= Beginning of Section =

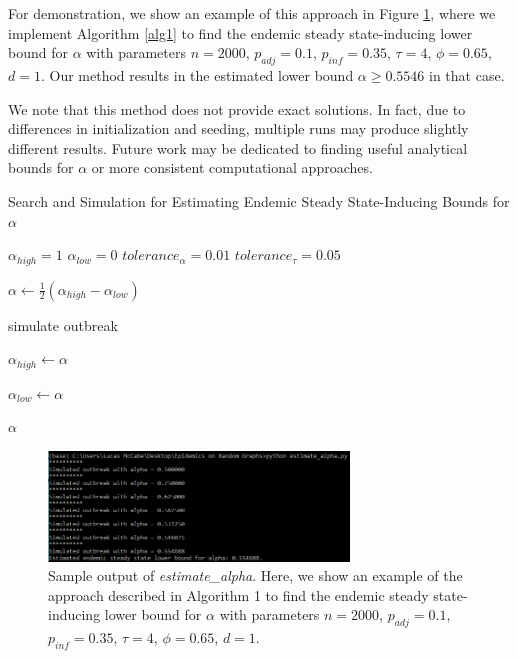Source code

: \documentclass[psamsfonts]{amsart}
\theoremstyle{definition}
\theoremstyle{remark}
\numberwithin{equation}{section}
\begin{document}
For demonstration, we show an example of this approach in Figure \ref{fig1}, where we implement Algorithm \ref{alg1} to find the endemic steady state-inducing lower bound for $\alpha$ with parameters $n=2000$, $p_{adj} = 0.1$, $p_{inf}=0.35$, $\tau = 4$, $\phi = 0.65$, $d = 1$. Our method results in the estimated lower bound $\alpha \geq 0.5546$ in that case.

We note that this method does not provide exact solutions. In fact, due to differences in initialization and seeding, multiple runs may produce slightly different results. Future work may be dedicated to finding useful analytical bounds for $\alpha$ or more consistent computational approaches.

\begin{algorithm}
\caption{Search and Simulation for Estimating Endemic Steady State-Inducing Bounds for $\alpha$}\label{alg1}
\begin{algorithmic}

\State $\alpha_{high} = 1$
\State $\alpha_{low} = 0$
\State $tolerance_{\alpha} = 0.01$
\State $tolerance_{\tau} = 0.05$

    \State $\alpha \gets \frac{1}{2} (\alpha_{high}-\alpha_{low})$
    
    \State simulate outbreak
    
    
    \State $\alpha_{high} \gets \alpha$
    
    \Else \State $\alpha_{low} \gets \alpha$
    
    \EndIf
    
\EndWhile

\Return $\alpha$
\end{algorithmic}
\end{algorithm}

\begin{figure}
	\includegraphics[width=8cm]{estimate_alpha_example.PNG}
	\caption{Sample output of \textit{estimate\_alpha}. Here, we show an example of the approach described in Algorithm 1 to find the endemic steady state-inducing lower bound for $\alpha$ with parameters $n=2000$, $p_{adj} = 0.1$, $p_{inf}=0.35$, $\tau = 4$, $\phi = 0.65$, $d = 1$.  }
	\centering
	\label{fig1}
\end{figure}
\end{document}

= End of Section =
= Beginning of Section =

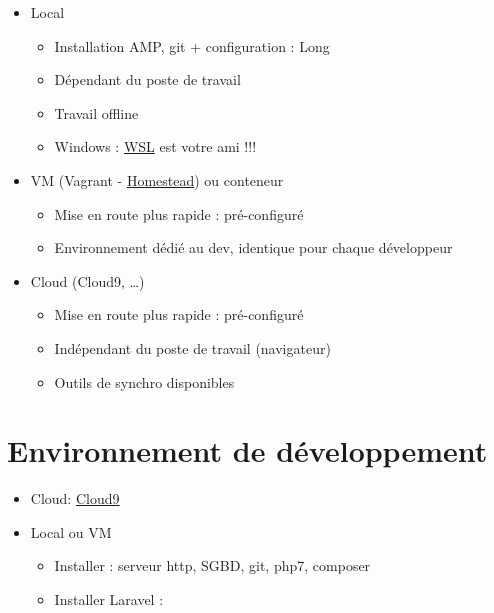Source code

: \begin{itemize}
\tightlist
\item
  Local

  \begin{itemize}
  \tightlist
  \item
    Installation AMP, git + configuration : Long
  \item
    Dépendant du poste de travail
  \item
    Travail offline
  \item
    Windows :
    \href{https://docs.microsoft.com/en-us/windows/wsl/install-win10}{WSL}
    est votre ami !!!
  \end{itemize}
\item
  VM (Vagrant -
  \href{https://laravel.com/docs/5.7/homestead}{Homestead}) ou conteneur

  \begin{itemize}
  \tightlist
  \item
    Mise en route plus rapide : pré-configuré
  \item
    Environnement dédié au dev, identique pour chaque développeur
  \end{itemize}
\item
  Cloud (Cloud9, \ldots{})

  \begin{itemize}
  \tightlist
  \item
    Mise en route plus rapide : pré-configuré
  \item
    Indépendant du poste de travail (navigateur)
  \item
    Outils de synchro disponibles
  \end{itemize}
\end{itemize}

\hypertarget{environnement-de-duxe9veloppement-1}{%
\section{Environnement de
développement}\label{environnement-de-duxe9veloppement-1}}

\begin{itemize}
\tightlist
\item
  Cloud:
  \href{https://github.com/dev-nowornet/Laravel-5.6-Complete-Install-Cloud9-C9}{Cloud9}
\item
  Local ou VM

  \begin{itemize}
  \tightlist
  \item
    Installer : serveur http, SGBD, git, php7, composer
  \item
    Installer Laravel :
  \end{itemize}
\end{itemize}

= End of Section =

[Task directions] Please return every line of the records above that contains the word "high".

[Reply]
\State $\alpha_{high} = 1$
    \State $\alpha \gets \frac{1}{2} (\alpha_{high}-\alpha_{low})$
    \State $\alpha_{high} \gets \alpha$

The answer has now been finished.